__Information shown__:

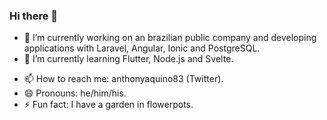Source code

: ### Hi there 👋

<!-- **anthonyaquino83/anthonyaquino83** is a ✨ _special_ ✨ repository because its `README.md` (this file) appears on your GitHub profile. -->

<!-- Here are some ideas to get you started: -->

- 🔭 I’m currently working on an brazilian public company and developing applications with Laravel, Angular, Ionic and PostgreSQL.
- 🌱 I’m currently learning Flutter, Node.js and Svelte.
<!-- - 👯 I’m looking to collaborate on ... -->
<!-- - 🤔 I’m looking for help with ... -->
<!-- - 💬 Ask me about: ... -->
- 📫 How to reach me: anthonyaquino83 (Twitter).
- 😄 Pronouns: he/him/his.
- ⚡ Fun fact: I have a garden in flowerpots.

__Exercise goal__: Once you have gone through the listing, state the number of lines holding the word "looking" and nothing else.

__Problem solution__: 2